The original teaser one sheet and billboards for Batman (1989) made note of when the film was coming out, but left off one important piece of information found in most pieces of movie marketing: the film’s title. Warner Bros. had bet big on the caped crusader, hedging its summer movie season on audiences getting excited for the old vigilante by releasing the film almost exactly 50 years after Batman had made his comic book debut in Detective Comics #27 back in May 1939. All they used to tease the film in its marketing campaign was the hero’s famous bat symbol, but that’s really all they needed.
Though Batman had been absent from the screen since the Adam West TV series and its subsequent film from the late ‘60s, the character had endured in serialized comic book form in the intervening years. The ‘80s, for example, yielded fan favorite arcs from Frank Miller (The Dark Knight Returns, 1986, and Batman: Year One, 1987) and Alan Moore (The Killing Joke, 1988)—all of which took the character in a darker direction than before. Despite fostering a fanbase aligned with goth culture in the ‘90s, Burton’s earlier feature film work up until then had been significantly lighter in tone. Prior to directing Batman, his feature credits only included Pee Wee’s Big Adventure (1985) and Beetlejuice (1988). Batman, establishing its vision of Gotham in stark shadows and a murky color palette, is a far cry from the colorful visual splendor of his previous features, hearkening back to his monochromatic early shorts Vincent (1982) and Frankenweenie (1984).
With the exception of Superman (1978) and its sequels, which were also all produced by Warner Bros., comic book IP had little foothold in Hollywood during the late ‘80s. The American movie business still favored adult dramas like Rain Man, Fatal Attraction, and Moonstruck, all of which were some of the highest grossing movies of their respective release years. For Batman, Burton reteamed with Beetlejuice’s Michael Keaton after the success of Beetlejuice. And, while Batman’s source material could hardly be described as comedic, especially considering the comics that were coming out in the ‘80s, Burton’s version of the character and his villainous counterpart, The Joker, were eccentric and prone to one-liners, not unlike Beetlejuice.
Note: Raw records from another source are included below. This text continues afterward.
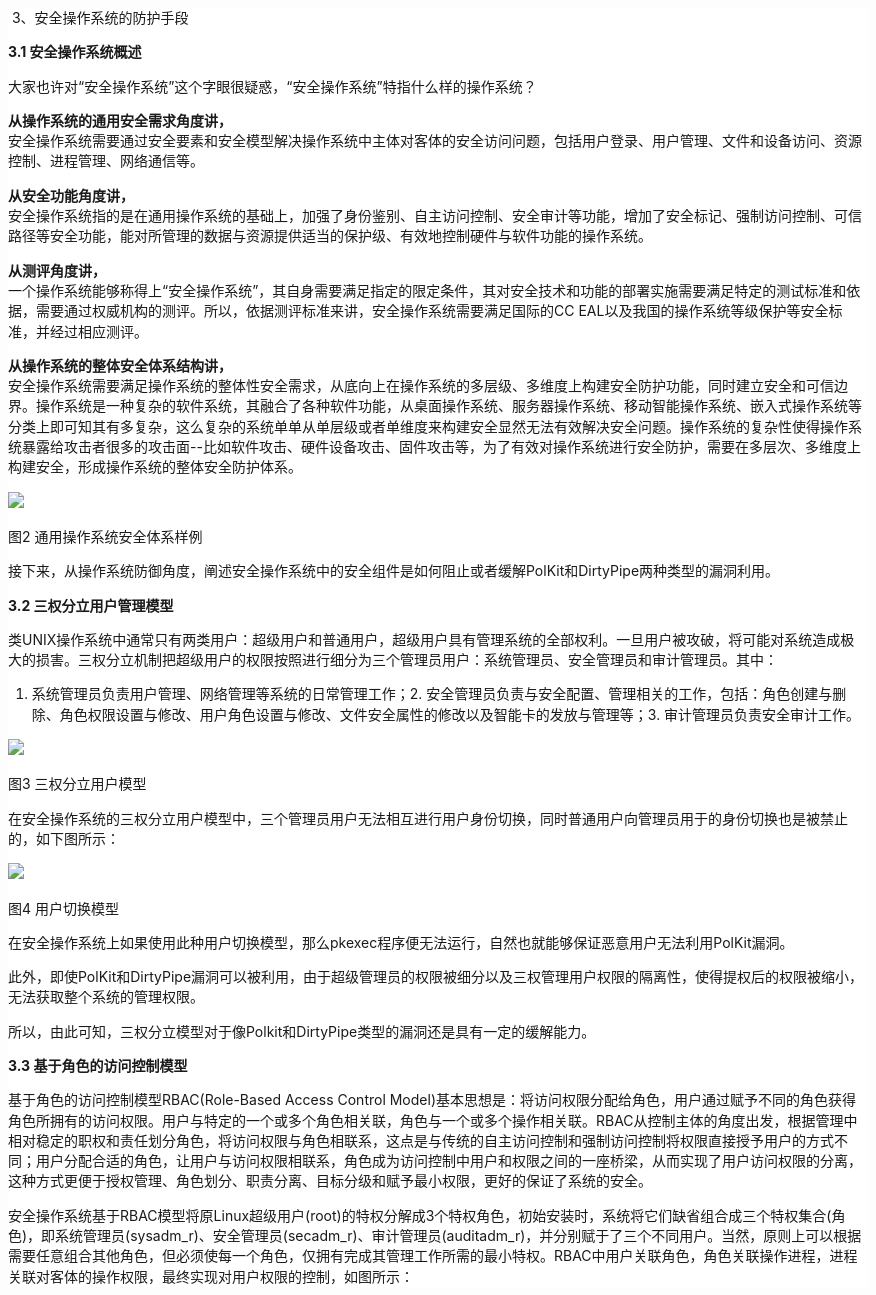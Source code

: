  3、安全操作系统的防护手段  
  
**3.1 安全操作系统概述**  
  
大家也许对“安全操作系统”这个字眼很疑惑，“安全操作系统”特指什么样的操作系统？  
  
**从操作系统的通用安全需求角度讲，**  
安全操作系统需要通过安全要素和安全模型解决操作系统中主体对客体的安全访问问题，包括用户登录、用户管理、文件和设备访问、资源控制、进程管理、网络通信等。  
  
**从安全功能角度讲，**  
安全操作系统指的是在通用操作系统的基础上，加强了身份鉴别、自主访问控制、安全审计等功能，增加了安全标记、强制访问控制、可信路径等安全功能，能对所管理的数据与资源提供适当的保护级、有效地控制硬件与软件功能的操作系统。  
  
**从测评角度讲，**  
一个操作系统能够称得上“安全操作系统”，其自身需要满足指定的限定条件，其对安全技术和功能的部署实施需要满足特定的测试标准和依据，需要通过权威机构的测评。所以，依据测评标准来讲，安全操作系统需要满足国际的CC EAL以及我国的操作系统等级保护等安全标准，并经过相应测评。  
  
**从操作系统的整体安全体系结构讲，**  
安全操作系统需要满足操作系统的整体性安全需求，从底向上在操作系统的多层级、多维度上构建安全防护功能，同时建立安全和可信边界。操作系统是一种复杂的软件系统，其融合了各种软件功能，从桌面操作系统、服务器操作系统、移动智能操作系统、嵌入式操作系统等分类上即可知其有多复杂，这么复杂的系统单单从单层级或者单维度来构建安全显然无法有效解决安全问题。操作系统的复杂性使得操作系统暴露给攻击者很多的攻击面--比如软件攻击、硬件设备攻击、固件攻击等，为了有效对操作系统进行安全防护，需要在多层次、多维度上构建安全，形成操作系统的整体安全防护体系。  
  
![](https://mmbiz.qpic.cn/mmbiz_jpg/GoUrACT176nloibCCrfgrWPZXwuaEHlibmg01CGstKO6Jy7ic7pd9cLTpXOmibkGMc9yLqEBI8yRscn3FQlqD6ZU9w/640?wx_fmt=jpeg "")  
  
图2 通用操作系统安全体系样例  
  
接下来，从操作系统防御角度，阐述安全操作系统中的安全组件是如何阻止或者缓解PolKit和DirtyPipe两种类型的漏洞利用。  
  
**3.2 三权分立用户管理模型**  
  
类UNIX操作系统中通常只有两类用户：超级用户和普通用户，超级用户具有管理系统的全部权利。一旦用户被攻破，将可能对系统造成极大的损害。三权分立机制把超级用户的权限按照进行细分为三个管理员用户：系统管理员、安全管理员和审计管理员。其中：  
  
1. 系统管理员负责用户管理、网络管理等系统的日常管理工作；2. 安全管理员负责与安全配置、管理相关的工作，包括：角色创建与删除、角色权限设置与修改、用户角色设置与修改、文件安全属性的修改以及智能卡的发放与管理等；3. 审计管理员负责安全审计工作。  
  
![](https://mmbiz.qpic.cn/mmbiz_jpg/GoUrACT176nloibCCrfgrWPZXwuaEHlibmRcScJ8MjUmtyjypt1Z91owMcm361zpBib2guE6w6ibKG0auqpdN1a0fg/640?wx_fmt=jpeg "")  
  
图3 三权分立用户模型  
  
在安全操作系统的三权分立用户模型中，三个管理员用户无法相互进行用户身份切换，同时普通用户向管理员用于的身份切换也是被禁止的，如下图所示：  
  
![](https://mmbiz.qpic.cn/mmbiz_jpg/GoUrACT176nloibCCrfgrWPZXwuaEHlibmnKMGYzot9nl0vLoXAZBOiabbf26MYuyqXgW2Wxo9WwqOeZ3HrsecXyg/640?wx_fmt=jpeg "")  
  
图4 用户切换模型  
  
在安全操作系统上如果使用此种用户切换模型，那么pkexec程序便无法运行，自然也就能够保证恶意用户无法利用PolKit漏洞。  
  
此外，即使PolKit和DirtyPipe漏洞可以被利用，由于超级管理员的权限被细分以及三权管理用户权限的隔离性，使得提权后的权限被缩小，无法获取整个系统的管理权限。  
  
所以，由此可知，三权分立模型对于像Polkit和DirtyPipe类型的漏洞还是具有一定的缓解能力。  
  
**3.3 基于角色的访问控制模型**  
  
基于角色的访问控制模型RBAC(Role-Based Access Control Model)基本思想是：将访问权限分配给角色，用户通过赋予不同的角色获得角色所拥有的访问权限。用户与特定的一个或多个角色相关联，角色与一个或多个操作相关联。RBAC从控制主体的角度出发，根据管理中相对稳定的职权和责任划分角色，将访问权限与角色相联系，这点是与传统的自主访问控制和强制访问控制将权限直接授予用户的方式不同；用户分配合适的角色，让用户与访问权限相联系，角色成为访问控制中用户和权限之间的一座桥梁，从而实现了用户访问权限的分离，这种方式更便于授权管理、角色划分、职责分离、目标分级和赋予最小权限，更好的保证了系统的安全。  
  
安全操作系统基于RBAC模型将原Linux超级用户(root)的特权分解成3个特权角色，初始安装时，系统将它们缺省组合成三个特权集合(角色)，即系统管理员(sysadm_r)、安全管理员(secadm_r)、审计管理员(auditadm_r)，并分别赋于了三个不同用户。当然，原则上可以根据需要任意组合其他角色，但必须使每一个角色，仅拥有完成其管理工作所需的最小特权。RBAC中用户关联角色，角色关联操作进程，进程关联对客体的操作权限，最终实现对用户权限的控制，如图所示：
Playing opposite Keaton is Jack Nicholson as The Joker, a scenery chewing blast of histrionics that eschews the wanton brutality of the character in The Killing Joke for something more over the top: a gleeful and colorful villain to Keaton’s somber, tortured hero. Richard Donner’s Superman films are arguably the ur-text of the contemporary superhero movie, and the first film predates Batman by a solid decade. But Warner Bros. decided to do something with Burton’s film it didn’t dare attempt with Donner’s: it omitted its name from the marketing campaign, presenting the superhero as an icon, not just a man. Batman ended up being the second-highest grossing film of 1989, behind Indiana Jones and the Last Crusade, and spurred a massive, unexpected renewed interest in the character that lead to both Batman Returns (1992) and Batman: The Animated Series (1992-1995), not to mention countless imitators from envious studios.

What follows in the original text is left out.